Both politicians and the ordinary people are very rarely able to communicate to each other. If they communicate, however, it mostly, again, is a political campaign which receives full media coverage and no follow-up in government decisions or political debates in parliament about how to improve socioeconomic conditions for ordinary people.

It seems most politicians both in the executive and legislative bodies have never thought about “transaction costs” in the political processes. They have used so much of the public’s money, but what about the economic results for the ordinary people?

Hullabaloo politics in Indonesia, every five years, is caused by the political reality that, first, unlike in the countries with matured democracies, Indonesia has no standard political regulations which can be used in every general election, presidential and legislative.

Every five years the national parliament must process and produce new laws and regulations related to political parties, the presidential election and the legislative election. The Parliament does not just amend a few chapters or several articles to replace the previous ones, but always discuss matters from the very beginning. It has wasted a lot of energy and public money just for the sake of politics.

The political process in the parliament related to those issues has mostly centered on how political parties or individual members of parliament will benefit from the political laws they make, and also on how to practice “horse trading politics” among political parties re-examining the bill article by article, rather producing the best quality political laws which can be used in the long-term.

Second, Indonesia is one of the few countries in the world where ideology of political parties has no meaning. Quite a number of politicians in Indonesia exercise the so-called “freelance belief” and “free-wheeling” style. They can withdraw and transfer from one party to another whenever they like.

Although political parties try to show their ideological differences, particularly during the discussion of articles related to political parties, they always jump on the bandwagon in great numbers to support who will win or won the presidential seat, no matter their ideological differences. The only exception is the political stand of the Indonesian Democratic Party of Struggle, after the presidential election of 2004, which chose to become an opposition party.
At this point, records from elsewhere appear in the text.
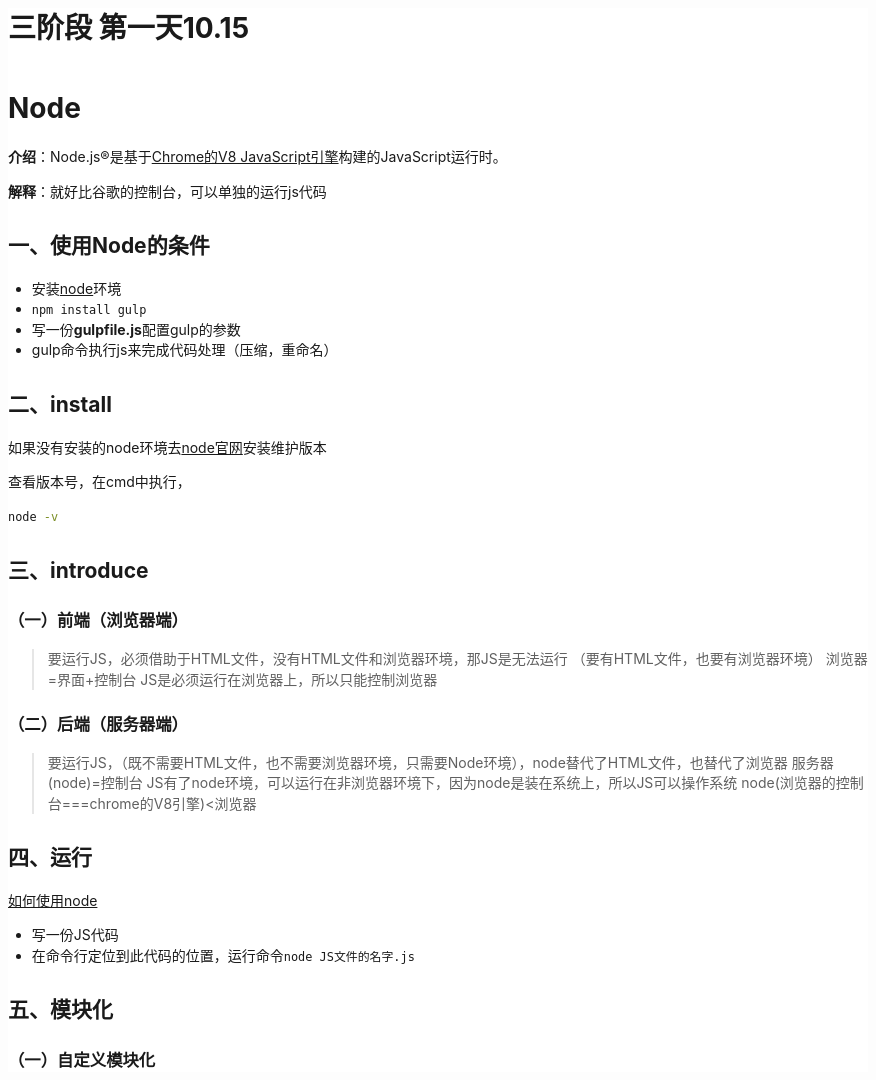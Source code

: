 # 三阶段 第一天10.15

# Node

**介绍**：Node.js®是基于[Chrome的V8 JavaScript引擎](https://developers.google.com/v8/)构建的JavaScript运行时。 

**解释**：就好比谷歌的控制台，可以单独的运行js代码

## 一、使用Node的条件

- 安装[node](https://nodejs.org/zh-cn/)环境
- `npm install gulp`
- 写一份**gulpfile.js**配置gulp的参数
- gulp命令执行js来完成代码处理（压缩，重命名）

## 二、install

如果没有安装的node环境去[node官网](https://nodejs.org/zh-cn/)安装维护版本

查看版本号，在cmd中执行，

```bash
node -v
```

## 三、introduce

### （一）前端（浏览器端）

> 要运行JS，必须借助于HTML文件，没有HTML文件和浏览器环境，那JS是无法运行     （要有HTML文件，也要有浏览器环境）
> 浏览器=界面+控制台
> JS是必须运行在浏览器上，所以只能控制浏览器

### （二）后端（服务器端）

> 要运行JS，（既不需要HTML文件，也不需要浏览器环境，只需要Node环境），node替代了HTML文件，也替代了浏览器
> 服务器(node)=控制台
> JS有了node环境，可以运行在非浏览器环境下，因为node是装在系统上，所以JS可以操作系统
> node(浏览器的控制台===chrome的V8引擎)<浏览器

## 四、运行

<u>如何使用node</u>

- 写一份JS代码
- 在命令行定位到此代码的位置，运行命令`node JS文件的名字.js`

## 五、模块化

### （一）自定义模块化
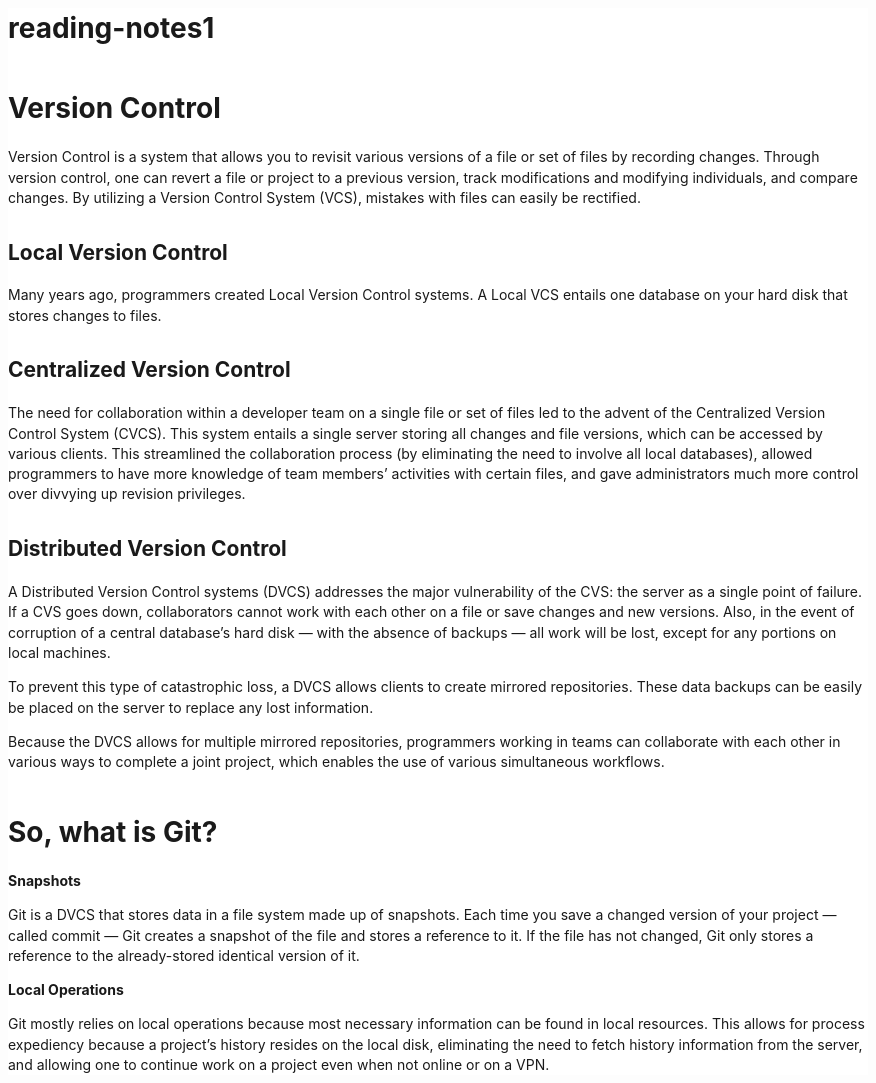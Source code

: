 # reading-notes1
# Version Control
Version Control is a system that allows you to revisit various versions of a file or set of files by recording changes. Through version control, one can revert a file or project to a previous version, track modifications and modifying individuals, and compare changes. By utilizing a Version Control System (VCS), mistakes with files can easily be rectified.

## Local Version Control
Many years ago, programmers created Local Version Control systems. A Local VCS entails one database on your hard disk that stores changes to files.

## Centralized Version Control
The need for collaboration within a developer team on a single file or set of files led to the advent of the Centralized Version Control System (CVCS). This system entails a single server storing all changes and file versions, which can be accessed by various clients. This streamlined the collaboration process (by eliminating the need to involve all local databases), allowed programmers to have more knowledge of team members’ activities with certain files, and gave administrators much more control over divvying up revision privileges.

## Distributed Version Control
A Distributed Version Control systems (DVCS) addresses the major vulnerability of the CVS: the server as a single point of failure. If a CVS goes down, collaborators cannot work with each other on a file or save changes and new versions. Also, in the event of corruption of a central database’s hard disk — with the absence of backups — all work will be lost, except for any portions on local machines.

To prevent this type of catastrophic loss, a DVCS allows clients to create mirrored repositories. These data backups can be easily be placed on the server to replace any lost information.

Because the DVCS allows for multiple mirrored repositories, programmers working in teams can collaborate with each other in various ways to complete a joint project, which enables the use of various simultaneous workflows.

# So, what is Git?
**Snapshots**

Git is a DVCS that stores data in a file system made up of snapshots. Each time you save a changed version of your project — called commit — Git creates a snapshot of the file and stores a reference to it. If the file has not changed, Git only stores a reference to the already-stored identical version of it.

**Local Operations**

Git mostly relies on local operations because most necessary information can be found in local resources. This allows for process expediency because a project’s history resides on the local disk, eliminating the need to fetch history information from the server, and allowing one to continue work on a project even when not online or on a VPN.
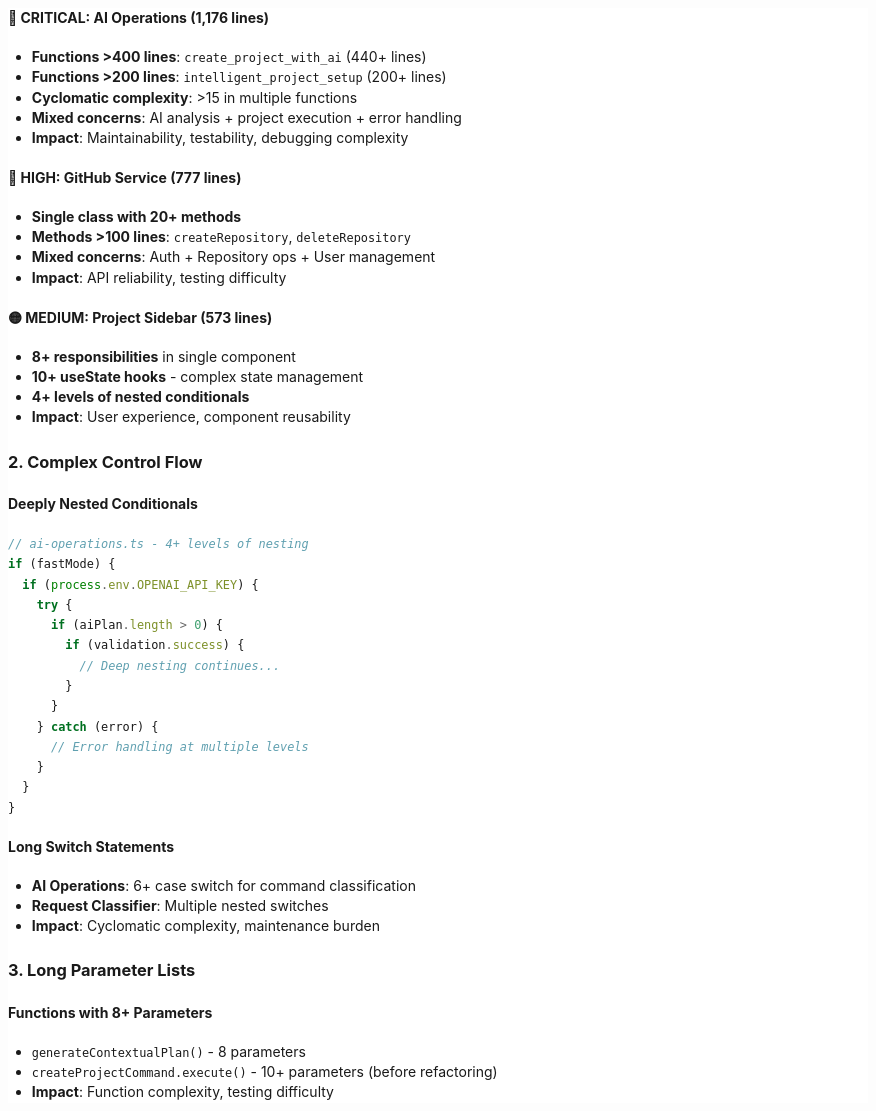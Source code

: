 #### **🚨 CRITICAL: AI Operations (1,176 lines)**
- **Functions >400 lines**: `create_project_with_ai` (440+ lines)
- **Functions >200 lines**: `intelligent_project_setup` (200+ lines)
- **Cyclomatic complexity**: >15 in multiple functions
- **Mixed concerns**: AI analysis + project execution + error handling
- **Impact**: Maintainability, testability, debugging complexity

#### **🔴 HIGH: GitHub Service (777 lines)**
- **Single class with 20+ methods**
- **Methods >100 lines**: `createRepository`, `deleteRepository`
- **Mixed concerns**: Auth + Repository ops + User management
- **Impact**: API reliability, testing difficulty

#### **🟡 MEDIUM: Project Sidebar (573 lines)**
- **8+ responsibilities** in single component
- **10+ useState hooks** - complex state management
- **4+ levels of nested conditionals**
- **Impact**: User experience, component reusability

### **2. Complex Control Flow**

#### **Deeply Nested Conditionals**
```typescript
// ai-operations.ts - 4+ levels of nesting
if (fastMode) {
  if (process.env.OPENAI_API_KEY) {
    try {
      if (aiPlan.length > 0) {
        if (validation.success) {
          // Deep nesting continues...
        }
      }
    } catch (error) {
      // Error handling at multiple levels
    }
  }
}
```

#### **Long Switch Statements**
- **AI Operations**: 6+ case switch for command classification
- **Request Classifier**: Multiple nested switches
- **Impact**: Cyclomatic complexity, maintenance burden

### **3. Long Parameter Lists**

#### **Functions with 8+ Parameters**
- `generateContextualPlan()` - 8 parameters
- `createProjectCommand.execute()` - 10+ parameters (before refactoring)
- **Impact**: Function complexity, testing difficulty
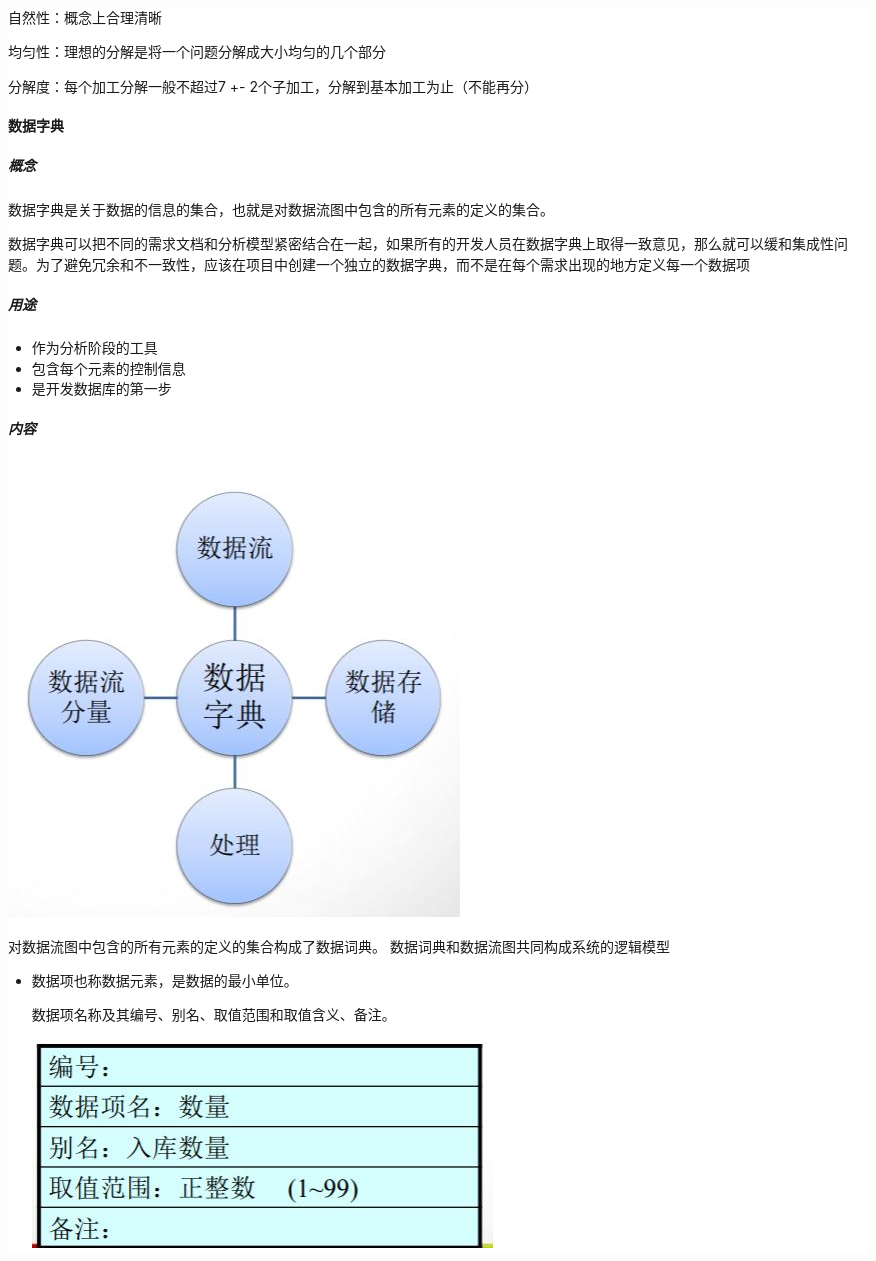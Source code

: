 自然性：概念上合理清晰

均匀性：理想的分解是将一个问题分解成大小均匀的几个部分

分解度：每个加工分解一般不超过7 +- 2个子加工，分解到基本加工为止（不能再分）

#### 数据字典

##### 概念

数据字典是关于数据的信息的集合，也就是对数据流图中包含的所有元素的定义的集合。

数据字典可以把不同的需求文档和分析模型紧密结合在一起，如果所有的开发人员在数据字典上取得一致意见，那么就可以缓和集成性问题。为了避免冗余和不一致性，应该在项目中创建一个独立的数据字典，而不是在每个需求出现的地方定义每一个数据项

##### 用途

- 作为分析阶段的工具
- 包含每个元素的控制信息
- 是开发数据库的第一步

##### 内容

![img](软件工程导论\数据字典.JPG)

对数据流图中包含的所有元素的定义的集合构成了数据词典。 数据词典和数据流图共同构成系统的逻辑模型

- 数据项也称数据元素，是数据的最小单位。

  数据项名称及其编号、别名、取值范围和取值含义、备注。

  ![img](软件工程导论\数据字典数据项.JPG)
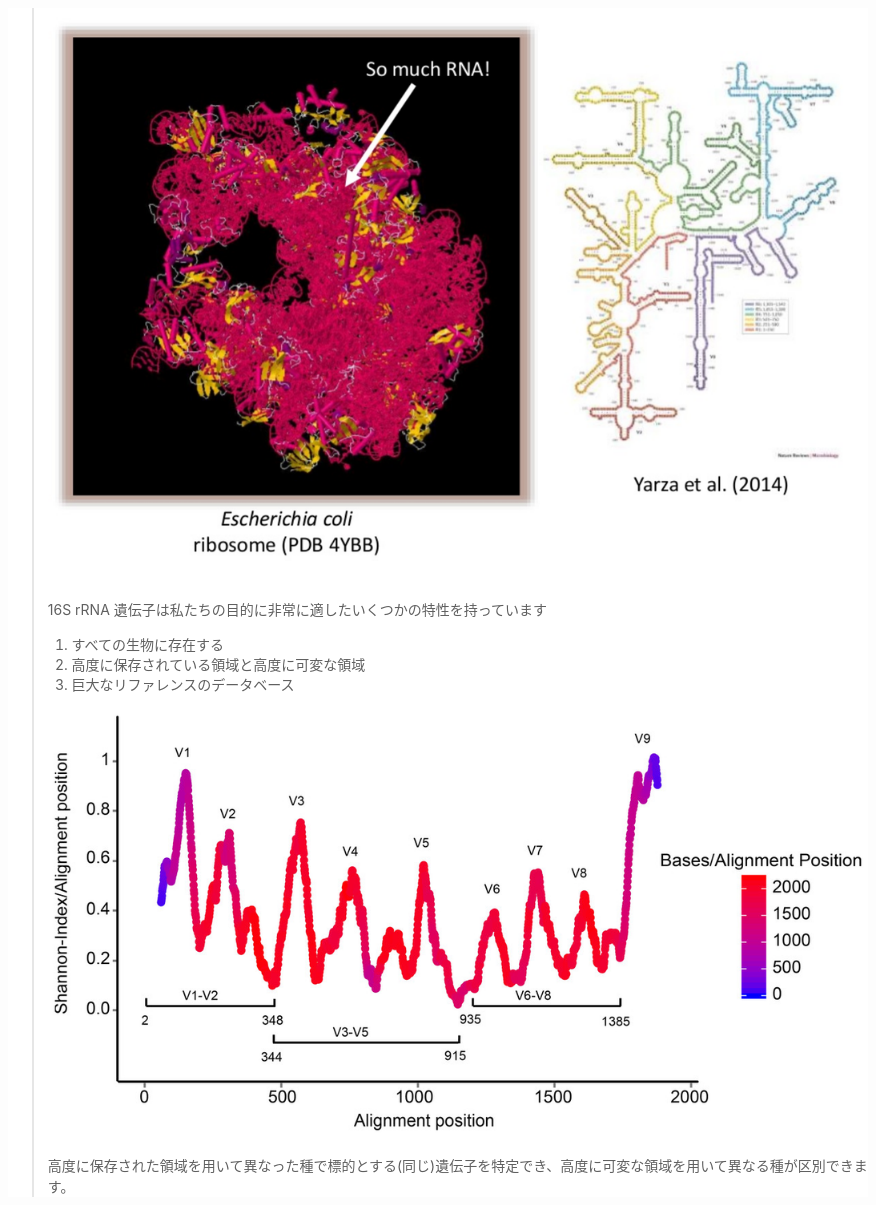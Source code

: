 > ![The 16S ribosomal RNA gene](../../images/16S_gene.png) <br><br>
>
> 16S rRNA 遺伝子は私たちの目的に非常に適したいくつかの特性を持っています
>
> 1. すべての生物に存在する
> 2. 高度に保存されている領域と高度に可変な領域
> 3. 巨大なリファレンスのデータベース
>
> ![Variable regions](../../images/16S_variableregions.jpg "Variable regions of the 16S rRNA")
>
> 高度に保存された領域を用いて異なった種で標的とする(同じ)遺伝子を特定でき、高度に可変な領域を用いて異なる種が区別できます。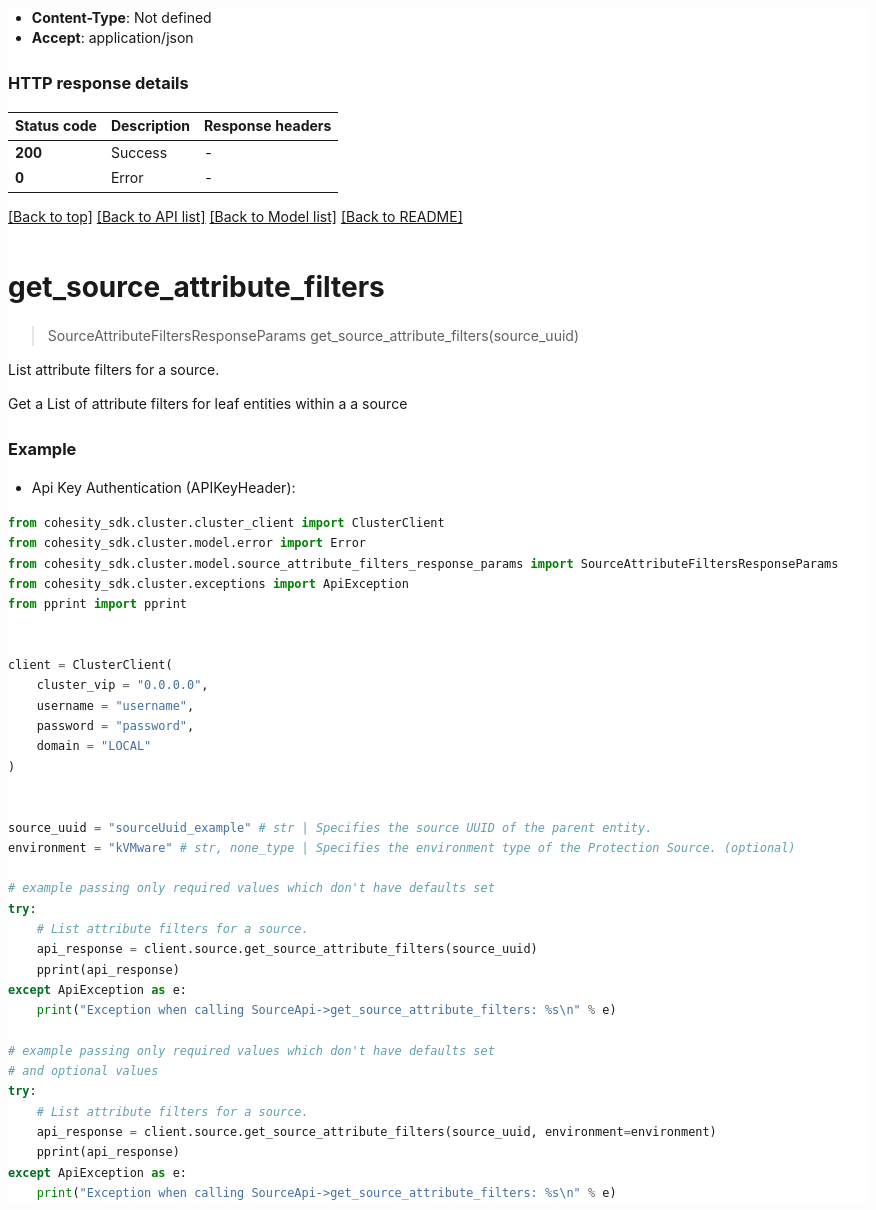  - **Content-Type**: Not defined
 - **Accept**: application/json


### HTTP response details
| Status code | Description | Response headers |
|-------------|-------------|------------------|
**200** | Success |  -  |
**0** | Error |  -  |

[[Back to top]](#) [[Back to API list]](../README.md#documentation-for-api-endpoints) [[Back to Model list]](../README.md#documentation-for-models) [[Back to README]](../README.md)

# **get_source_attribute_filters**
> SourceAttributeFiltersResponseParams get_source_attribute_filters(source_uuid)

List attribute filters for a source.

Get a List of attribute filters for leaf entities within a a source

### Example

* Api Key Authentication (APIKeyHeader):
```python
from cohesity_sdk.cluster.cluster_client import ClusterClient
from cohesity_sdk.cluster.model.error import Error
from cohesity_sdk.cluster.model.source_attribute_filters_response_params import SourceAttributeFiltersResponseParams
from cohesity_sdk.cluster.exceptions import ApiException
from pprint import pprint


client = ClusterClient(
	cluster_vip = "0.0.0.0",
	username = "username",
	password = "password",
	domain = "LOCAL"
)


source_uuid = "sourceUuid_example" # str | Specifies the source UUID of the parent entity.
environment = "kVMware" # str, none_type | Specifies the environment type of the Protection Source. (optional)

# example passing only required values which don't have defaults set
try:
	# List attribute filters for a source.
	api_response = client.source.get_source_attribute_filters(source_uuid)
	pprint(api_response)
except ApiException as e:
	print("Exception when calling SourceApi->get_source_attribute_filters: %s\n" % e)

# example passing only required values which don't have defaults set
# and optional values
try:
	# List attribute filters for a source.
	api_response = client.source.get_source_attribute_filters(source_uuid, environment=environment)
	pprint(api_response)
except ApiException as e:
	print("Exception when calling SourceApi->get_source_attribute_filters: %s\n" % e)
```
Third, related to the previous point, Indonesia has a problem of inclusive government versus political fragmentation, or inclusive government versus political practice. As mentioned above, since 1999 either Abdurrahman Wahid, Megawati Soekarnoputri or Yudhoyono has always tried to establish the so-called “Rainbow Cabinet”, including almost all political parties with different ideologies in the government wagon.

The political consequence of this kind of government is the difficulty it finds in achieving consensus among members of the cabinet and establishing an effective government. Since 2007 there has also been a tendency to open presidential and legislative elections to independent candidates and to broaden political inclusiveness.

However, it is likely this approach will endanger Indonesia’s transition to consolidated democracy since it will create political fragmentation and weaken the democratic institutions, such as political parties and the election, which have not successfully been institutionalized.

Fourth, all political parties are financially dependent on the outside sources, which results in the practice of corruption and kickbacks. Thus it is not surprising that in the new law on political parties the total allowed political donations has increased.

One can say that there is no correlation between democracy and economic prosperity, but in order to consolidate our democracy, it is time for politicians to calculate transaction costs and the goal of democracy, namely economic prosperity for the ordinary people.

The writer is a senior researcher at the Research Center for Political Studies at the Indonesian Institute of Sciences. He is currently Visiting Research Fellow at the Center for Southeast Asian Studies at Kyoto University in Japan.